Yup, we untied it ourselves.

Next step is dragging this piney carcass into the house and the joyful joint effort of putting the thing in the tree stand, which is not as bad as wallpapering a room together.

Last Christmas Yaxley was a newborn pup, so we’re sensitive to these new experiences. While he’s trying to wrap his yellow noggin around the phenomena of an outdoor smelling thing planted into a big water bowl, Micron pulls him aside.


This is funny, Micron says. Watch the Food Lady when I drink from the big water bowl. heh heh.  Now you try it. See, she sounds just like the red squeaky ball, doesn’t she?

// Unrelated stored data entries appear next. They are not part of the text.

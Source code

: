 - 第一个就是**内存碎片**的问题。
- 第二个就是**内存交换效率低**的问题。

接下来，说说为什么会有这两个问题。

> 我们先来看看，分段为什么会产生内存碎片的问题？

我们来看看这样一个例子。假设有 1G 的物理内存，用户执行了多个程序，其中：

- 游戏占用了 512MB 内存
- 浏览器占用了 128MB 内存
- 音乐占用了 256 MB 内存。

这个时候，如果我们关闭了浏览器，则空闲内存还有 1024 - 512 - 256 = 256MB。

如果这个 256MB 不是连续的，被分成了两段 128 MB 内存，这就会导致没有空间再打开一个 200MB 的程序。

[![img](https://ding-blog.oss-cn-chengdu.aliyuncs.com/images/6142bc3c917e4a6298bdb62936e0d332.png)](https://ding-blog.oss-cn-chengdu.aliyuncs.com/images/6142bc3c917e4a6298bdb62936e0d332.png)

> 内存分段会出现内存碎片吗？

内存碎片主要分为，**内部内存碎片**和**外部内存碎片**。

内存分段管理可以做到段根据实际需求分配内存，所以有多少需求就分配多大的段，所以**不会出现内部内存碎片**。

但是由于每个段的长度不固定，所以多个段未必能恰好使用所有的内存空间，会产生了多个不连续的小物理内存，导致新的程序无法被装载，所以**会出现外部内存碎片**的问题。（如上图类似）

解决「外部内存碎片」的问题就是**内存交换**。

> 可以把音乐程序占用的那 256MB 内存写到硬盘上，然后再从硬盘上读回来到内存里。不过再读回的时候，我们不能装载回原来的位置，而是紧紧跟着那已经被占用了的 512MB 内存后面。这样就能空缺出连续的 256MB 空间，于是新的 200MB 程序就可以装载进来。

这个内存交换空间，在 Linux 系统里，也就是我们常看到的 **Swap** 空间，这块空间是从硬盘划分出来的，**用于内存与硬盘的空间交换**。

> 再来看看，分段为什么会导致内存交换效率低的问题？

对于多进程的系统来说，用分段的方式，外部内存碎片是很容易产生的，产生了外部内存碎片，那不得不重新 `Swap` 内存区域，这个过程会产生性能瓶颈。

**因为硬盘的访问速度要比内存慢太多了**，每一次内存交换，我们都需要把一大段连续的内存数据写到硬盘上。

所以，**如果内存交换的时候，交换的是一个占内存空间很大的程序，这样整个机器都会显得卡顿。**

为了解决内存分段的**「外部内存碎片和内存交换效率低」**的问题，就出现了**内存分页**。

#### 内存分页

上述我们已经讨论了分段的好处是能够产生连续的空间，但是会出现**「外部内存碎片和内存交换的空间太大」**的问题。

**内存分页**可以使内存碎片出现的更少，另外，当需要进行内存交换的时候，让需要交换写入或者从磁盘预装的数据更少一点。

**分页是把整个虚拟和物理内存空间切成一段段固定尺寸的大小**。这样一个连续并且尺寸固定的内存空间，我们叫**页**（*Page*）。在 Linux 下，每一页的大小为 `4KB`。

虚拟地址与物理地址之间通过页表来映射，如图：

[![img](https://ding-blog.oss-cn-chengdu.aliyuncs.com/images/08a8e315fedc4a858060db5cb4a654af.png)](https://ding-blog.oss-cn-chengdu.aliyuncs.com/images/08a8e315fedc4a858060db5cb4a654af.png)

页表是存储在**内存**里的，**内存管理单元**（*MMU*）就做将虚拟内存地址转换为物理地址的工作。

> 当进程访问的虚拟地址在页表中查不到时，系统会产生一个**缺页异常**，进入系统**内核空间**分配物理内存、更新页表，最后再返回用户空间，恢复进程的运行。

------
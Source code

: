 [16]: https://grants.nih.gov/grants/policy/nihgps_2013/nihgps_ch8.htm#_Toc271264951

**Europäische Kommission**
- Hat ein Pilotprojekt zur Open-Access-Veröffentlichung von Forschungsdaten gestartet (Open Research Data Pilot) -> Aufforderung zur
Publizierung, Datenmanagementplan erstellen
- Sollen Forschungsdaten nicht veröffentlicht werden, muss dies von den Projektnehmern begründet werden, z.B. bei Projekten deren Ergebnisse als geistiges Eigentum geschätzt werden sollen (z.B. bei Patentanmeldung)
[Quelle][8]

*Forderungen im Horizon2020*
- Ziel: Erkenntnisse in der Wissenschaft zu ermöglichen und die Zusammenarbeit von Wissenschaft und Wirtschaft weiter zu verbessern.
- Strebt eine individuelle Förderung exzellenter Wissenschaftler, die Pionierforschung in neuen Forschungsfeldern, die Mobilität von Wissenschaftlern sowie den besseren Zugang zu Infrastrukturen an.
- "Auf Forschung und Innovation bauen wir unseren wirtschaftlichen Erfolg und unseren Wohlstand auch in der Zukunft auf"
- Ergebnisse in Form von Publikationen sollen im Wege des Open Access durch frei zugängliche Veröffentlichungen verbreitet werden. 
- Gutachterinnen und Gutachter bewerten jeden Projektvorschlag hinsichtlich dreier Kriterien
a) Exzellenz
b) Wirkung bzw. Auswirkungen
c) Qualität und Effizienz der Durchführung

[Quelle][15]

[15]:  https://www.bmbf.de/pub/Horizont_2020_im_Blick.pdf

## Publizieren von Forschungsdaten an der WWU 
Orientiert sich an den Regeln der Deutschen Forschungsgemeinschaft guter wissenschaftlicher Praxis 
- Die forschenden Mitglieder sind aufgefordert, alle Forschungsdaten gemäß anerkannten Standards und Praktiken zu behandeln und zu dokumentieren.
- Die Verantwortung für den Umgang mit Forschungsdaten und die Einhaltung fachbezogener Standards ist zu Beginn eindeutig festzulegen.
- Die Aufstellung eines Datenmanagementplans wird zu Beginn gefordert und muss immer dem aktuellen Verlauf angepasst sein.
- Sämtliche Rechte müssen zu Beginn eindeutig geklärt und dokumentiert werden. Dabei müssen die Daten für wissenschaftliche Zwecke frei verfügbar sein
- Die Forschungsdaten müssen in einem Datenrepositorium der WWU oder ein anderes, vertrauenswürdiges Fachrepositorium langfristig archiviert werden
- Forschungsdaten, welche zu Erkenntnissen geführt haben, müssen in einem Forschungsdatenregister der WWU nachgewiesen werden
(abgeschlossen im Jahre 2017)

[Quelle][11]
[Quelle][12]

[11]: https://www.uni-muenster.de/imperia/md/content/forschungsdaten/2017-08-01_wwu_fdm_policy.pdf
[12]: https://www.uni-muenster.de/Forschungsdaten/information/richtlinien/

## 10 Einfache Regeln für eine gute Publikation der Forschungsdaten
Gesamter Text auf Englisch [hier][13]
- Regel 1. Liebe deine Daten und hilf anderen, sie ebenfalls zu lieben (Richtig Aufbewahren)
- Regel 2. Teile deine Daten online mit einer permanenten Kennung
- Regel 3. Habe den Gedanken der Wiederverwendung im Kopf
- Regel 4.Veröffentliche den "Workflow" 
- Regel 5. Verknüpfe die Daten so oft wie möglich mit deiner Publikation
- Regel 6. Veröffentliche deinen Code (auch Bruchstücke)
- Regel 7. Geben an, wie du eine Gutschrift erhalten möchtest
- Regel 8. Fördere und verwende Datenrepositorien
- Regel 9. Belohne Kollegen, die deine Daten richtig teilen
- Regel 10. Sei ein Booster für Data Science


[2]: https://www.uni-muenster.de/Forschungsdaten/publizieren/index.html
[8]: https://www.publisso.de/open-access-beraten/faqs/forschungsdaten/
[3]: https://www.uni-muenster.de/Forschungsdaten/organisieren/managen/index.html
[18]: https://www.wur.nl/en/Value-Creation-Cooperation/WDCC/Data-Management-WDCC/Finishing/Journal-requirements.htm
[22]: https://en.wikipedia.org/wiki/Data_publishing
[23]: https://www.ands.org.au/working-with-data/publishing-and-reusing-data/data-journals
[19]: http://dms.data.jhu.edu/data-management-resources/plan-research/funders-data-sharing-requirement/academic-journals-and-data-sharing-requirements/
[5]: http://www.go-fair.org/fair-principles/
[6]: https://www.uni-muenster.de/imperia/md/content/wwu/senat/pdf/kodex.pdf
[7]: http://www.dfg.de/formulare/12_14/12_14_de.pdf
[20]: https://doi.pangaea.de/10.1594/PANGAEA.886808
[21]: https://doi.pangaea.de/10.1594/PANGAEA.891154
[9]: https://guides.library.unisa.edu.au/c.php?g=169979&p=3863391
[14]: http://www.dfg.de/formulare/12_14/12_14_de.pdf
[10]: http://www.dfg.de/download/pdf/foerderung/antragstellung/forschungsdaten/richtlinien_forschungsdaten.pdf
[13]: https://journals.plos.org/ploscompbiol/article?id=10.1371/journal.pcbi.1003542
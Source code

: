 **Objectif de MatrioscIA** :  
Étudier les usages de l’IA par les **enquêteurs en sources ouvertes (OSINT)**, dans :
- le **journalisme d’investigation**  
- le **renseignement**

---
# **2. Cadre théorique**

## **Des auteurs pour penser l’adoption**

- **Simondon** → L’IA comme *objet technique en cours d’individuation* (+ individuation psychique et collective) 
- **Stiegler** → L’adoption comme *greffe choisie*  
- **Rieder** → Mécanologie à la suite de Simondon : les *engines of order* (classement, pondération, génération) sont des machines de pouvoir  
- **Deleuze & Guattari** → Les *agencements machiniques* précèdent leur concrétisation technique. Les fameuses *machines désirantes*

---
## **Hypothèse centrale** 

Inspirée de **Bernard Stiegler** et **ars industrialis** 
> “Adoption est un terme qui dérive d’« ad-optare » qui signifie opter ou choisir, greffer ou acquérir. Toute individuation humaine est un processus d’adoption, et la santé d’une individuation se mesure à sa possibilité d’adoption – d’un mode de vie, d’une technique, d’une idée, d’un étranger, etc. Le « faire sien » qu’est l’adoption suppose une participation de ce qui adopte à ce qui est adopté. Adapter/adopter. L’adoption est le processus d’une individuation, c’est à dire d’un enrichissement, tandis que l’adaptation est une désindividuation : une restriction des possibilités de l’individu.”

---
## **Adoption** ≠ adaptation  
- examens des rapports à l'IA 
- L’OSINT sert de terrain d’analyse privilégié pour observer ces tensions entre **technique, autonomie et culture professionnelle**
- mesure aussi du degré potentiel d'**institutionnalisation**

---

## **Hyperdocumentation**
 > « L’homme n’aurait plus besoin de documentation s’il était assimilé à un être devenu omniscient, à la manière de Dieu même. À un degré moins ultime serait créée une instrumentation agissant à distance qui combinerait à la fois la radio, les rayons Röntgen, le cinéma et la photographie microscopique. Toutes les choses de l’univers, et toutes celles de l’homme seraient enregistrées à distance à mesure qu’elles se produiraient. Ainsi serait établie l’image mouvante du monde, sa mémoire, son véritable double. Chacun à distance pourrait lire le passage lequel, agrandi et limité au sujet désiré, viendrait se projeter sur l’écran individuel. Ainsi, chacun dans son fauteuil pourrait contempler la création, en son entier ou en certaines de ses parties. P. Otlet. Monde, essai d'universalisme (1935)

And then you put lights on it?

And so continues our holiday traditions.

This will be our fourth Christmas with a CCI puppy in our home.  In 2008, we celebrated the season with the lovely Inga. This gorgeous pup was five months old on her first Christmas.

Inga shares her wish list with Santa, while the jolly elf wishes she’d move that front paw from his, um, chestnuts.

We brought home the mighty Micron the week before Thanksgiving in 2009.  A ridiculously adorable puppy that looks like he smells like sugar cookies. As is turns out, it’s actually a scent reminiscent of mushroom soup, but that didn’t dampen  the warm welcome into our home.

All this puppy goodness was too much to keep under the radar, though. The mighty Micron has graced the Canine Companions for Independence holiday cards two years in a row. And his handsome puppy mug has been included in the 2011 and 2012 CCI Calendars

Just the way timing worked out, we enjoyed a second Christmas season with Micron in 2010.

And he continues to be the life of the party.

I didn’t bother to send this next photo in to CCI.

And now that this cuddlebug is a CCI college drop-out, we find ourselves blessed to have yet another Christmas with him.  Just proof that we must’ve done something good to get this kind of karma happening for us. 

More on that later. But now, I need to check on the tree. I think the cat just discovered it.